Microsoft looks to Trusted Computing to increase the security of Blockchain

Two new patent applications published by Microsoft suggest that the software giant is considering the use of trusted execution environments, or TEEs, within its blockchain offerings.

But what exactly is a TEE? According to information gathered from two documents published by the United States Patent and Trademark Office on Thursday, a TEE is specified to store "a predetermined type of blockchain or other security code" in a "validation node".

With this type of data, a "TEE certificate" is able to verify the participants in the system that possess the corresponding information held within the node. In the blockchain, a node is simply a connection point that can receive, store and send data to the network.

And how this could prove useful is explained in two ways.

Firstly, a TEE can help in the creation of a "network of consortium blocks". By setting the first node of the blockchain to store "a predetermined list of members" among other information, a TEE certificate can be used for security members of the "consortium network".

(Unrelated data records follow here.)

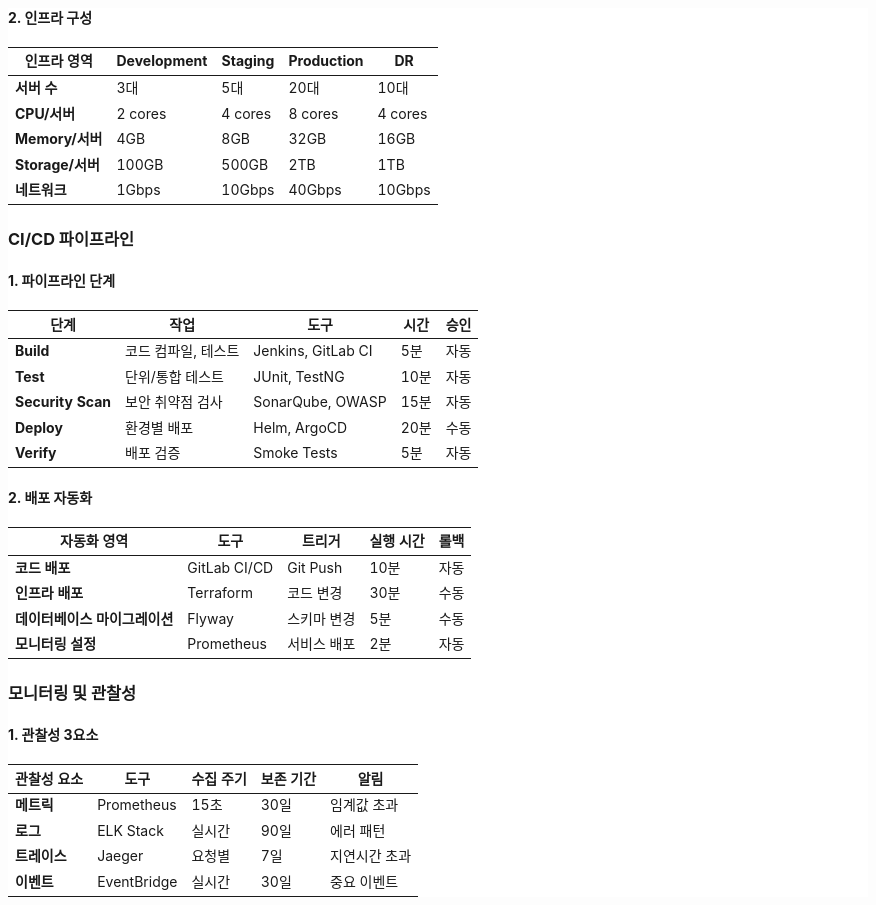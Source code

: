 #### 2. 인프라 구성

| 인프라 영역 | Development | Staging | Production | DR |
|-------------|-------------|---------|------------|-----|
| **서버 수** | 3대 | 5대 | 20대 | 10대 |
| **CPU/서버** | 2 cores | 4 cores | 8 cores | 4 cores |
| **Memory/서버** | 4GB | 8GB | 32GB | 16GB |
| **Storage/서버** | 100GB | 500GB | 2TB | 1TB |
| **네트워크** | 1Gbps | 10Gbps | 40Gbps | 10Gbps |

### CI/CD 파이프라인

#### 1. 파이프라인 단계

| 단계 | 작업 | 도구 | 시간 | 승인 |
|------|------|------|------|------|
| **Build** | 코드 컴파일, 테스트 | Jenkins, GitLab CI | 5분 | 자동 |
| **Test** | 단위/통합 테스트 | JUnit, TestNG | 10분 | 자동 |
| **Security Scan** | 보안 취약점 검사 | SonarQube, OWASP | 15분 | 자동 |
| **Deploy** | 환경별 배포 | Helm, ArgoCD | 20분 | 수동 |
| **Verify** | 배포 검증 | Smoke Tests | 5분 | 자동 |

#### 2. 배포 자동화

| 자동화 영역 | 도구 | 트리거 | 실행 시간 | 롤백 |
|-------------|------|--------|-----------|------|
| **코드 배포** | GitLab CI/CD | Git Push | 10분 | 자동 |
| **인프라 배포** | Terraform | 코드 변경 | 30분 | 수동 |
| **데이터베이스 마이그레이션** | Flyway | 스키마 변경 | 5분 | 수동 |
| **모니터링 설정** | Prometheus | 서비스 배포 | 2분 | 자동 |

### 모니터링 및 관찰성

#### 1. 관찰성 3요소

| 관찰성 요소 | 도구 | 수집 주기 | 보존 기간 | 알림 |
|-------------|------|-----------|-----------|------|
| **메트릭** | Prometheus | 15초 | 30일 | 임계값 초과 |
| **로그** | ELK Stack | 실시간 | 90일 | 에러 패턴 |
| **트레이스** | Jaeger | 요청별 | 7일 | 지연시간 초과 |
| **이벤트** | EventBridge | 실시간 | 30일 | 중요 이벤트 |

Second, a TEE can also help verify blockchain transactions on a similar network in which multiple pre-authorized entities must interact. For example, once again using this process of attestation through programmed TEEs, certain encrypted transactions on the network could be processed and confirmed "directly" to the official state of the blockchain without any need to decipher.

The patent reads: [19659008] "In some examples, the entire network accepts transactions, including chaincode transactions, and blockchain states are updated directly. In some examples, a copy of the transaction is not required for confirm a block. "

from these two use cases, both applications also mention the TEE attestation process in the context of a "Confidential Consortium (COCO) Blockchain framework" that would potentially allow more complex verification systems requiring the consent of a multiplicity of validation nodes. [19659002] While these documents were presented by the company's licensing arm back in June of last year, Microsoft began offering the blockchain ons application through its Azure platform. This month, it was announced that Microsoft has updated additional features to the product specifically for customers working on public blockchains such as ethereum.